Segment Start: Source records

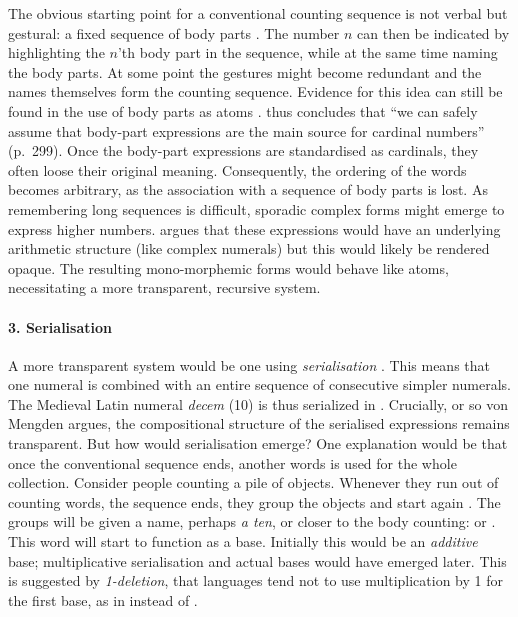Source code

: \documentclass{../src/bcthesispart}
\begin{document}
The obvious starting point for a conventional counting sequence is not verbal but gestural: a fixed sequence of body parts \parencite{VonMengden2008}.
The number $n$ can then be indicated by highlighting the $n$’th body part in the sequence, while at the same time naming the body parts.
At some point the gestures might become redundant and the names themselves form the counting sequence.
Evidence for this idea can still be found in the use of body parts as atoms \parencite[166]{Heine2002}.
\textcite{VonMengden2008} thus concludes that “we can safely assume that body-part expressions are the main source for cardinal numbers” (p.~299).
Once the body-part expressions are standardised as cardinals, they often loose their original meaning.
Consequently, the ordering of the words becomes arbitrary, as the association with a sequence of body parts is lost. 
As remembering long sequences is difficult, sporadic complex forms might emerge to express higher numbers. 
\textcite{VonMengden2008} argues that these expressions would have an underlying arithmetic structure (like complex numerals) but this would likely be rendered opaque. 
The resulting mono-morphemic forms would behave like atoms, necessitating a more transparent, recursive system.




\paragraph{3. Serialisation}

A more transparent system would be one using \emph{serialisation} \textcite{Greenberg1978}.
This means that one numeral is combined with an entire sequence of consecutive simpler numerals. 
The Medieval Latin numeral \emph{decem} (10) is thus serialized in  \parencite[301]{VonMengden2008}.
Crucially, or so von Mengden argues, the compositional structure of the serialised expressions remains transparent.
But how would serialisation emerge? 
One explanation would be that once the conventional sequence ends, another words is used for the whole collection.
Consider people counting a pile of objects.
Whenever they run out of counting words, the sequence ends, they group the objects and start again \parencite{Hurford2007}.
The groups will be given a name, perhaps \emph{a ten}, or closer to the body counting:  or .
This word will start to function as a base.
Initially this would be an \emph{additive} base; multiplicative serialisation and actual bases would have emerged later.
This is suggested by \emph{1-deletion}, that languages tend not to use multiplication by 1 \parencite[54]{Hurford1987} for the first base, as in  instead of . 
\end{document}
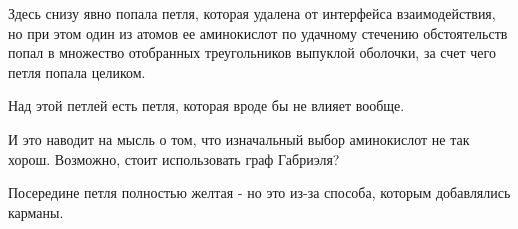 
Здесь снизу явно попала петля, которая удалена от интерфейса взаимодействия, но при этом один из атомов ее аминокислот по удачному стечению обстоятельств попал в множество отобранных треугольников выпуклой оболочки, за счет чего петля попала целиком.

Над этой петлей есть петля, которая вроде бы не влияет вообще. 

И это наводит на мысль о том, что изначальный выбор аминокислот не так хорош. Возможно, стоит использовать граф Габриэля? 


Посередине петля полностью желтая - но это из-за способа, которым добавлялись карманы.


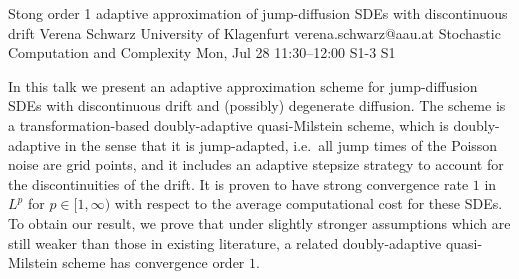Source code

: \begin{talk}
  {Stong order 1 adaptive approximation of jump-diffusion SDEs with discontinuous drift}%
  {Verena Schwarz}%
  {University of Klagenfurt}%
  {verena.schwarz@aau.at}%
  {Stochastic Computation and Complexity}%
  {}%
  {Mon, Jul 28 11:30–12:00}%
  {S1-3}%
  {S1}%
				

In this talk we present an adaptive approximation scheme for jump-diffusion SDEs with discontinuous drift and (possibly) degenerate diffusion. The scheme is a transformation-based doubly-adaptive quasi-Milstein scheme, which 
is doubly-adaptive in the sense that it is jump-adapted, i.e.~all jump times of the Poisson noise are grid points, and it includes an adaptive stepsize strategy to account for the discontinuities of the drift. It is proven to have strong convergence rate $1$ in $L^p$ for $p\in[1,\infty)$ with respect to the average computational cost for these SDEs. 
To obtain our result, we prove that under slightly stronger assumptions which are still weaker than those in existing literature, a related doubly-adaptive quasi-Milstein scheme has convergence order $1$. 
\end{talk}

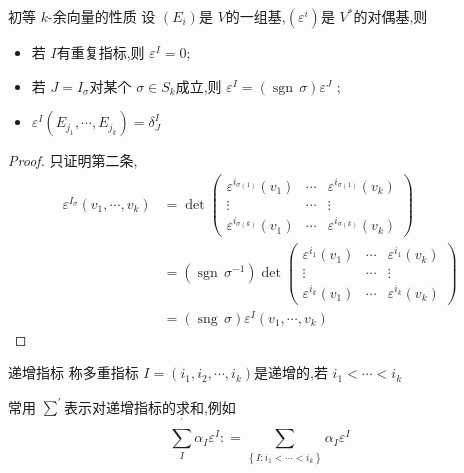 \documentclass[../../几何与拓扑.tex]{subfiles}
\begin{document}
\begin{lemma}{初等 $ k $-余向量的性质 }\label{e-tensor-property}
    设 $ \left( E_{i} \right)  $是 $ V $的一组基,$ \left( \varepsilon^{i} \right)  $是 $ V^{*} $的对偶基,则 
    \begin{itemize}
        \item 若 $ I $有重复指标,则 $ \varepsilon^{I}= 0 $;
        \item 若 $ J=I_{\sigma} $对某个 $ \sigma \in S_{k} $成立,则 $ \varepsilon^{I}= \left( \operatorname{sgn}\,\sigma \right) \varepsilon^{J}  $   ;
        \item  $
        \varepsilon^{I}\left( E_{j_1},\cdots ,E_{j_{k}} \right) = \delta _{J}^{I} 
        $
    \end{itemize}
\end{lemma}
\begin{proof}
    只证明第二条,$$
    \begin{aligned}
    \varepsilon^{I_{\sigma}} \left( v_1,\cdots ,v_{k} \right)& =  \det\begin{pmatrix}\varepsilon^{i_{\sigma\left( 1 \right) } }\left(v_1\right)&\cdots&\varepsilon^{i_{\sigma\left( 1 \right) }}\left(v_k\right)\\\vdots&\cdots&\vdots\\\varepsilon^{i_{\sigma\left( k \right) }}\left(v_1\right)&\cdots&\varepsilon^{i_{\sigma\left( k \right) }}\left(v_k\right)\end{pmatrix} \\ 
     & = \left( \operatorname{sgn}\, \sigma^{-1}  \right) \det\begin{pmatrix}\varepsilon^{i_1}\left(v_1\right)&\cdots&\varepsilon^{i_1}\left(v_k\right)\\\vdots&\cdots&\vdots\\\varepsilon^{i_k}\left(v_1\right)&\cdots&\varepsilon^{i_k}\left(v_k\right)\end{pmatrix}\\ 
      & = \left( \operatorname{sng}\,\sigma \right) \varepsilon^{I}\left( v_1,\cdots ,v_{k} \right)  
    \end{aligned}
    $$
\end{proof}
\begin{definition}{递增指标}
    称多重指标 $ I = \left( i_1,i_2,\cdots,i_k \right)  $是递增的,若 $ i_1<\cdots <i_{k} $  
\end{definition}
\begin{remark}
    常用 $ \sum^{\prime}  $表示对递增指标的求和,例如 $$
    \sum_{I}^{^{\prime} } \alpha_{I} \varepsilon^{I} : = \sum_{\left\{ I:i_1<\cdots <i_{k} \right\}} \alpha_{I} \varepsilon^{I}
    $$ 
\end{remark}
\end{document}
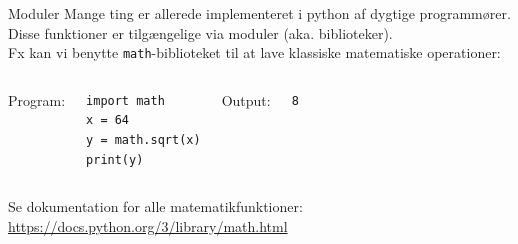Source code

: \documentclass{beamer}
\begin{document}
\begin{frame}[fragile]{Moduler}
Mange ting er allerede implementeret i python af dygtige programmører.
Disse funktioner er tilgængelige via moduler (aka. biblioteker). \\
Fx kan vi benytte \texttt{math}-biblioteket til at lave klassiske matematiske operationer:

\bigskip
\begin{columns}
Program:
\begin{lstlisting}[style=python]
import math
x = 64
y = math.sqrt(x)
print(y)
\end{lstlisting}
Output:
\begin{lstlisting}[style=python]
8
\end{lstlisting}
\end{columns}


Se dokumentation for alle matematikfunktioner:
\url{https://docs.python.org/3/library/math.html}
\end{frame}
\end{document}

Segment End: Source records

## What is required
Your job is to return all lines above that hold the word "operatorname".

## Your response
        \item 若 $ J=I_{\sigma} $对某个 $ \sigma \in S_{k} $成立,则 $ \varepsilon^{I}= \left( \operatorname{sgn}\,\sigma \right) \varepsilon^{J}  $   ;
     & = \left( \operatorname{sgn}\, \sigma^{-1}  \right) \det\begin{pmatrix}\varepsilon^{i_1}\left(v_1\right)&\cdots&\varepsilon^{i_1}\left(v_k\right)\\\vdots&\cdots&\vdots\\\varepsilon^{i_k}\left(v_1\right)&\cdots&\varepsilon^{i_k}\left(v_k\right)\end{pmatrix}\\ 
      & = \left( \operatorname{sng}\,\sigma \right) \varepsilon^{I}\left( v_1,\cdots ,v_{k} \right)  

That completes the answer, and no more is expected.